En el libro de los Hechos de los Apóstoles, dice que se reunían con la Madre de Jesús a orar (ver Hch 1, 14). Cabe imaginar que nadie rehusaría una invitación que incluía la mención del nombre de María, saber que Ella estaría en la reunión de oración, sin duda los atraía irresistiblemente. Ella contribuyó a mantener unida a la primera comunidad cristiana y sigue siendo un importante factor de unidad en la Iglesia Católica. Sucede como en una familia, cuando la mamá reúne a sus hijos en su casa, éstos hacen el esfuerzo de comprenderse, tolerarse, perdonarse. Si ella llegara a faltar, los hermanos se separan y se vuelven a separar, como sucede con los protestantes.

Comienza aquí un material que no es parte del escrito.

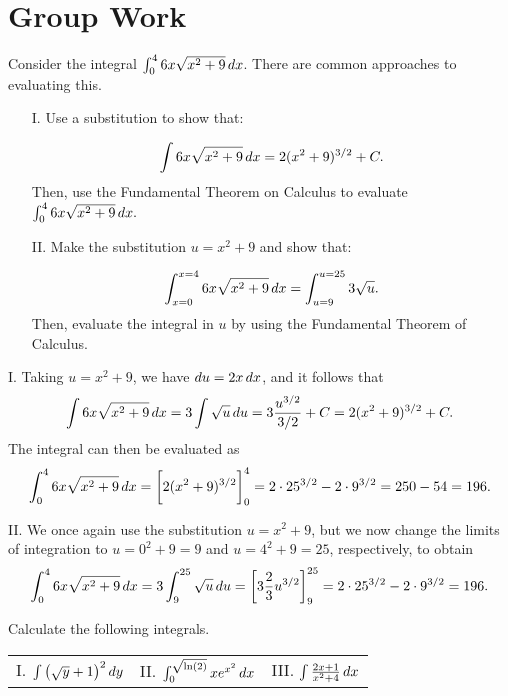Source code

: \documentclass[]{ximera}
\begin{document}
\section{Group Work}

\begin{problem}
Consider the integral $\int_0^4  6x\sqrt{x^2+9} \mathop{}\!d x$.  There are common approaches to evaluating this.

\begin{itemize}
\item[I.] Use a substitution to show that:

\[\int  6x\sqrt{x^2+9} \mathop{}\!d x = 2 (x^2 + 9)^{3/2} + C.\]  
Then, use the Fundamental Theorem on Calculus to evaluate $\int_0^4  6x\sqrt{x^2+9} \mathop{}\!d x.$ 

\item[II.] Make the substitution $u=x^2+9$ and show that:

\[\int_{x=0}^{x=4}  6x\sqrt{x^2+9} \mathop{}\!d x = \int_{u=9}^{u=25} 3\sqrt{u}.\]  Then, evaluate the integral in $u$ by using the Fundamental Theorem of Calculus.
\end{itemize}
\end{problem}

\begin{freeResponse} I. Taking $u=x^2 + 9$, we have $\mathop{}\!d u = 2 x \mathop{}\!d x$, and it follows that
$$
\int  6x\sqrt{x^2+9} \mathop{}\!d x = 3 \int \sqrt{u} \mathop{}\!d u = 3 \frac{u^{3/2}}{3/2} + C = 2 (x^2 + 9)^{3/2} + C. 
$$
The integral can then be evaluated as 
$$
\int_0^4  6x\sqrt{x^2+9} \mathop{}\!d x = \bigg[ 2 (x^2 + 9)^{3/2} \bigg]_0^4 = 2 \cdot 25^{3/2} - 2 \cdot 9^{3/2} = 250 - 54 = 196.
$$

II. We once again use the substitution $u=x^2 + 9$, but we now change the limits of integration to $u=0^2+9=9$ and $u=4^2+9 = 25$, respectively, to obtain
$$
\int_0^4  6x\sqrt{x^2+9} \mathop{}\!d x = 3 \int_9^{25} \sqrt{u} \mathop{}\!d u = \bigg[ 3 \frac{2}{3} u^{3/2} \bigg]_9^{25} = 2 \cdot 25^{3/2} - 2 \cdot 9^{3/2} = 196.
$$
\end{freeResponse}

\begin{problem}
Calculate the following integrals.

\begin{tabular}{lll}
I.  $\int \left(\sqrt{y}+1\right)^2 \mathop{}\!d y$ \hspace{.5in} & II. $\int_0^{\sqrt{\ln(2)}} x e^{x^2} \mathop{}\!d x$ \hspace{.5in} & III. $\int \frac{2x+1}{x^2+4} \mathop{}\!d x$ \hspace{.05in}
\end{tabular}

\end{problem}
\end{document}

Los Evangelios hablan poco de María, pero lo que dicen acerca de Ella basta para saber que es nuestro modelo a seguir para crecer en fe, humildad, aceptación a la voluntad de Dios, fortaleza, caridad, perseverancia y esperanza.
Los Evangelios registran pocas palabras de María, pero bastan para que podamos aprender de Ella a decirle siempre ‘sí’ a Dios (ver Lc 1, 38), a hacer lo que Él nos diga (ver Jn 2, 5), enseñanzas fundamentales para nuestra vida.
Cuando Jesús estaba en la cruz, encomendó a Su Madre al discípulo amado (ver Jn 19, 25-27), y en él, a todos nosotros. Desde entonces contamos con una Madre amorosa en el cielo, a la cual acudir siempre para recibir ayuda y consuelo.
María, que compartió nuestra condición humana, nos conoce y nos ama, sabe lo que necesitamos e intercede por nosotros ante Su Hijo, como hizo en la boda de Caná (ver Jn 2, 3).
Después del Santísimo nombre de Jesús, no hay nombre más sagrado que el de María. Invocarlo es pedir la ayuda de la Madre de Dios, a la que Él no le niega nada.
Al nombre de María huye el demonio (lo afirman los exorcistas), se consigue superar el temor, soportar el dolor, olvidar la tristeza, evadir la desesperación, combatir el pecado, vencer cualquier tentación y encaminarnos seguros, de su mano, al encuentro del Señor. Es de grandísima ayuda para nuestro bienestar espiritual y nuestra salvación, tener siempre el Santísimo y dulce nombre de María en nuestros labios y en nuestro corazón.